ALCF researchers were awarded Best Paper at ISAV2025 for their development of a new tool for analyzing data transport strategies in coupled AI-simulation workflows.
A team of researchers from the U.S. Department of Energy’s (DOE) Argonne National Laboratory received the Best Paper Award at the In Situ Infrastructures for Enabling Extreme-Scale Analysis and Visualization (ISAV) workshop, held as part of the SC25 conference in November in Saint Louis.
The team’s paper, “In-Transit Data Transport Strategies for Coupled AI-Simulation Workflow Patterns,” introduces a high-performance computing (HPC) workflow analysis tool, SimAI-Bench. The researchers used the tool to develop mini-apps (simplified versions of real scientific workflows) to benchmark difference data transport strategies on the Aurora supercomputer at Argonne Leadership Computing Facility (ALCF). The ALCF is a U.S. DOE Office of Science user facility located at Argonne National Laboratory.
“Coupled AI-simulation workflows are increasingly the standard workflows that users deploy at HPC facilities, so there’s a need for performance analysis and prototyping tools that match these workflows’ increasing complexity,” said Harikrishna Tummalapalli, a postdoctoral researcher at the ALCF and coauthor of the paper. “SimAI-Bench allows users to prototype and evaluate such coupled workflows.”

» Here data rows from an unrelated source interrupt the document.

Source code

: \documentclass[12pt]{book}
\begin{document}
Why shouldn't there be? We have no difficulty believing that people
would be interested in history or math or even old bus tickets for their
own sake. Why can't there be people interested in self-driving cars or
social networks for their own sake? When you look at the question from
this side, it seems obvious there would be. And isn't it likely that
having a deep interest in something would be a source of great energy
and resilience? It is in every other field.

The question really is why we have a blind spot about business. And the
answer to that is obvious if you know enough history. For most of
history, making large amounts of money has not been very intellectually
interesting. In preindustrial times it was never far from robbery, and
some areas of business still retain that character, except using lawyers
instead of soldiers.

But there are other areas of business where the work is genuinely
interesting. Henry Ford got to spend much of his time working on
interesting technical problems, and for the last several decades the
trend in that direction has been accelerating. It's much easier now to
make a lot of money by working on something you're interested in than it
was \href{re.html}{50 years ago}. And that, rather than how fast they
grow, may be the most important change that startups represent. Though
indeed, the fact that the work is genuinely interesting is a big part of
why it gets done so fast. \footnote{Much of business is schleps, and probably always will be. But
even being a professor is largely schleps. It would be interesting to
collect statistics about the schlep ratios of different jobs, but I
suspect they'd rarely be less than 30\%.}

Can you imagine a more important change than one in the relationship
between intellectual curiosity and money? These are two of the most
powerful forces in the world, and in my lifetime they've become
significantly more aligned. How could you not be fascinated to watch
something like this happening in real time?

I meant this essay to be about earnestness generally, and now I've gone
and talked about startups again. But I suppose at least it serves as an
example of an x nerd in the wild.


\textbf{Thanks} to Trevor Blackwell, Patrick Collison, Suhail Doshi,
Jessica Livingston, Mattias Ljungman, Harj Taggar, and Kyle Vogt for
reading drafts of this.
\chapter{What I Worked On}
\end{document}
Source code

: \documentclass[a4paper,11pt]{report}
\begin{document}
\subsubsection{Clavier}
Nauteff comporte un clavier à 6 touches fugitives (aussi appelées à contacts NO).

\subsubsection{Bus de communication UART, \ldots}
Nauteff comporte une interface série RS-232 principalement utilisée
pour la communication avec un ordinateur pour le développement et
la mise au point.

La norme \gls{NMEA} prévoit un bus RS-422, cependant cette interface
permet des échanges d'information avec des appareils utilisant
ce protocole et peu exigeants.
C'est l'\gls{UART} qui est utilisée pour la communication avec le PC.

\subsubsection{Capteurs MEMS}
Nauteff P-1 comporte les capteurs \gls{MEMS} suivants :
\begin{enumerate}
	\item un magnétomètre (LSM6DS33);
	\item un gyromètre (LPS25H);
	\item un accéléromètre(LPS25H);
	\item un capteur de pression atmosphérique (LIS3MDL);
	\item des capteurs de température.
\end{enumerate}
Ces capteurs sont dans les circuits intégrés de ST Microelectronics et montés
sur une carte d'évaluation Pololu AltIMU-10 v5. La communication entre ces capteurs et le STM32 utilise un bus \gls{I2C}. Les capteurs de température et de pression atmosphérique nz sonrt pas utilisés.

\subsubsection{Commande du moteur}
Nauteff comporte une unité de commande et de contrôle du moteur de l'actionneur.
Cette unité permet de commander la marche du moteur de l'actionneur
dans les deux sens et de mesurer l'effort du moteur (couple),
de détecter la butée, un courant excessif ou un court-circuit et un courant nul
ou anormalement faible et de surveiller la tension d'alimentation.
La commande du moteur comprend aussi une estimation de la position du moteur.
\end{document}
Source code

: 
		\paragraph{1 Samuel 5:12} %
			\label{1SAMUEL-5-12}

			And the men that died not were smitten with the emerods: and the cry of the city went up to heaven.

Tummalapalli’s collaborators on the paper include ALCF colleagues Riccardo Balin and Christine Simpson; Andrew Park, Aymen Alsaadi, and Shantenu Jha of Rutgers University; Hewlett Packard Enterprise’s Andrew E. Shao; and Wesley H. Brewer of DOE’s Oak Ridge National Laboratory.
The team’s study evaluates two workflows common on Aurora: a one-to-one pattern (taken from the nekRS-ML application) and a many-to-one pattern.

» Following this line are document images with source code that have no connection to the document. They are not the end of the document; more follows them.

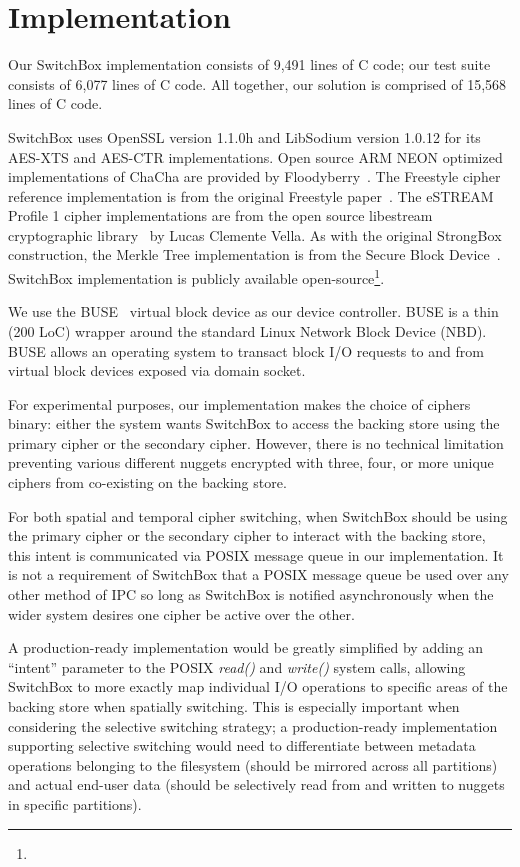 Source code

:\section{Implementation}

Our SwitchBox implementation consists of 9,491 lines of C code; our test suite
consists of 6,077 lines of C code. All together, our solution is comprised of
15,568 lines of C code.

SwitchBox uses OpenSSL version 1.1.0h and LibSodium version 1.0.12 for its
AES-XTS and AES-CTR implementations. Open source ARM NEON optimized
implementations of ChaCha are provided by Floodyberry~\cite{Floodyberry}. The
Freestyle cipher reference implementation is from the original Freestyle
paper~\cite{Freestyle}. The eSTREAM Profile 1 cipher implementations are from
the open source libestream cryptographic library~\cite{libestream} by Lucas
Clemente Vella. As with the original StrongBox construction, the Merkle Tree
implementation is from the Secure Block Device~\cite{SBD}. SwitchBox
implementation is publicly available open-source\footnote{\SystemURI}.

We use the BUSE~\cite{BUSE} virtual block device as our device controller.
BUSE is a thin (200 LoC) wrapper around the standard Linux Network Block Device
(NBD). BUSE allows an operating system to transact block I/O requests to and
from virtual block devices exposed via domain socket.

For experimental purposes, our implementation makes the choice of ciphers
binary: either the system wants SwitchBox to access the backing store using the
primary cipher or the secondary cipher. However, there is no technical
limitation preventing various different nuggets encrypted with three, four, or
more unique ciphers from co-existing on the backing store.

For both spatial and temporal cipher switching, when SwitchBox should be using
the primary cipher or the secondary cipher to interact with the backing store,
this intent is communicated via POSIX message queue in our implementation. It is
not a requirement of SwitchBox that a POSIX message queue be used over any other
method of IPC so long as SwitchBox is notified asynchronously when the wider
system desires one cipher be active over the other.

A production-ready implementation would be greatly simplified by adding an
``intent'' parameter to the POSIX \textit{read()} and \textit{write()} system
calls, allowing SwitchBox to more exactly map individual I/O operations to
specific areas of the backing store when spatially switching. This is especially
important when considering the selective switching strategy; a production-ready
implementation supporting selective switching would need to differentiate
between metadata operations belonging to the filesystem (should be mirrored
across all partitions) and actual end-user data (should be selectively read from
and written to nuggets in specific partitions).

“The one-to-one workflow has collocated simulation and AI training instances, and the many-to-one workflow trains a single AI model from an ensemble of simulations,” Tummalapalli said.
“We found that in the one-to-one workflow, node-local and DragonHPC data-staging strategies provide excellent performance,” he noted. “For the many-to-one workflow, we show that data transport is an increasing bottleneck as the ensemble size grows. In such cases, among the strategies we tested, file systems provide the optimal solution.”